Monday, March 20, 2006

I Can't Diagnose Or Solve Your Problems

As we are nearing the home stretch of the semester, there has been a noticeable shift in the types of problems that cross my desk. Our 90-day limit on grade appeals means that I've pretty much stopped hearing about things that happened in the fall, and most of the students who insisted that they "can't learn from Professor X" have managed to switch sections, drop, or figure out how to learn from Professor X.

Many of the students that I'm hearing from now are motivated by the upcoming (April 4) last-chance drop deadline. It requires more paperwork than your run-of-the-mill drop-with-a-W (which you could get until February 21), and if you're failing now, it might require some wheadling and pleading, but it's still possible to get out of a class.

And so I am starting to hear from a special type of failing student: the repeating failing student. Most of them have pretty much the same story to tell: They enrolled in a math class in the fall and failed it -- despite having taken the same course in high school. Now they are re-taking the same course and are failing it again (with a different teacher). Most of these students tell me that they're working hard. All of them tell me that they know the material but just can't do the problems on the test. They ask me what I recommend.

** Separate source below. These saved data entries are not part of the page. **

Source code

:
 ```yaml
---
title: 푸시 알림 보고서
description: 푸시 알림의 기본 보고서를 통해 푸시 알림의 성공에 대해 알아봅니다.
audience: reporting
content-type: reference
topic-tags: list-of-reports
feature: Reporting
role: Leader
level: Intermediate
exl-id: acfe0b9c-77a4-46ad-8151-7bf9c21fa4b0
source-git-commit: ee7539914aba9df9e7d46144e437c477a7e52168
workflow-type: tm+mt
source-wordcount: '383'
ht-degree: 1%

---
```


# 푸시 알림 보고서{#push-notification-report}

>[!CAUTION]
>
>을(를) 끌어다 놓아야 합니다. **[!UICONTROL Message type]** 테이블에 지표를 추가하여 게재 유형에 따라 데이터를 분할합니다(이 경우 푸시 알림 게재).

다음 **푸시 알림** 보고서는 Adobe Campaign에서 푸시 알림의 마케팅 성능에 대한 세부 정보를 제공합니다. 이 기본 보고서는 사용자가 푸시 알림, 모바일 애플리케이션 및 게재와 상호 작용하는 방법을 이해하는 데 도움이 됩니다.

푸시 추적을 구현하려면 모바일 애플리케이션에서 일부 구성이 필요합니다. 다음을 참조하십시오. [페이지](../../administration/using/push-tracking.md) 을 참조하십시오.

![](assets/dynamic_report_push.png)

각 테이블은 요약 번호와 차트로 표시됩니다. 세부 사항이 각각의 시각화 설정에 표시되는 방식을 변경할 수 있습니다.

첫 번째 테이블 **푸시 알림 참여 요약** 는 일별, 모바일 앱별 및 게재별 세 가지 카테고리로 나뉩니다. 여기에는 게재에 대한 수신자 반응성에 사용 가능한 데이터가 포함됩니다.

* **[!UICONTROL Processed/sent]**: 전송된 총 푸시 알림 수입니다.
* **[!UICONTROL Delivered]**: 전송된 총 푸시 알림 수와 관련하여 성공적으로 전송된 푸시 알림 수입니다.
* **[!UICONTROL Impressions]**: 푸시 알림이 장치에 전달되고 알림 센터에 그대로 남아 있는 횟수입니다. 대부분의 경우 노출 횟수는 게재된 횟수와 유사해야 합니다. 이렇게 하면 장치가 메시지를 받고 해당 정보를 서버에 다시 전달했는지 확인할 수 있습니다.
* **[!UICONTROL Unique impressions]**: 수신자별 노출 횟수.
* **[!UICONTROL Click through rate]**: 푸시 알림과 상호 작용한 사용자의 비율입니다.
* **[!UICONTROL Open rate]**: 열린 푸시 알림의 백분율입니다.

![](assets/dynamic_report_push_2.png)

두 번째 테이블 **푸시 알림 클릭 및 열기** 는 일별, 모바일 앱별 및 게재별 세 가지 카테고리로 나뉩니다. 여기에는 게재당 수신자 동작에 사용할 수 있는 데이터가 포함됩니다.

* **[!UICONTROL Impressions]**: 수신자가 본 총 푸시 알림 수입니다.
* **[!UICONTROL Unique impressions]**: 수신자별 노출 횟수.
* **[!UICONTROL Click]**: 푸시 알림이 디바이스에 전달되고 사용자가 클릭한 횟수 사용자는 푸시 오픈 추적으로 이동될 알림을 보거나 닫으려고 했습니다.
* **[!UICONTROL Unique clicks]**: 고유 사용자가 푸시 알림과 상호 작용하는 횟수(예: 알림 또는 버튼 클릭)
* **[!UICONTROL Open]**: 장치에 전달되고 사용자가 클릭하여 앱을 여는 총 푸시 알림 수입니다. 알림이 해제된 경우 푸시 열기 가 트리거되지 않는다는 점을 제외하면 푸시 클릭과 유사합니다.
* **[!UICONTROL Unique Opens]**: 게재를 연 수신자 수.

My initial reaction is that if they can't do the problems on the test, then they don't really know the material. (In most of these classes, the test questions come directly from the homework; instructors are urged to use the exact same phrasing as in the textbook.) This is certainly something that these students don't want to hear; it would require them completely redefining their notion of what it means to know something. Another thought I have is that the gaps in their background go all the way back to elementary school. And finally there is the question of a psychological reason: test anxiety, an undiagnosed learning disability, some other factor. Or any combination of these.

But these are just guesses on my part. I have no way to determine which -- if any -- of them apply to a given student. And even if I knew what the problem was, I don't know what to tell the students. And even if there were well-defined solutions to these problems, I'm sure that they can't be delivered in a quick email or in a short meeting. I mention that Disability Services maintains a list of educational testing professionals who can assess (for a fee) whether a psychological issue is involved, but I know that extra time on exams (the typical accomodation for any disability) is unlikely to solve these students' problems. How do I tell them that they've been let down by the K-12 system?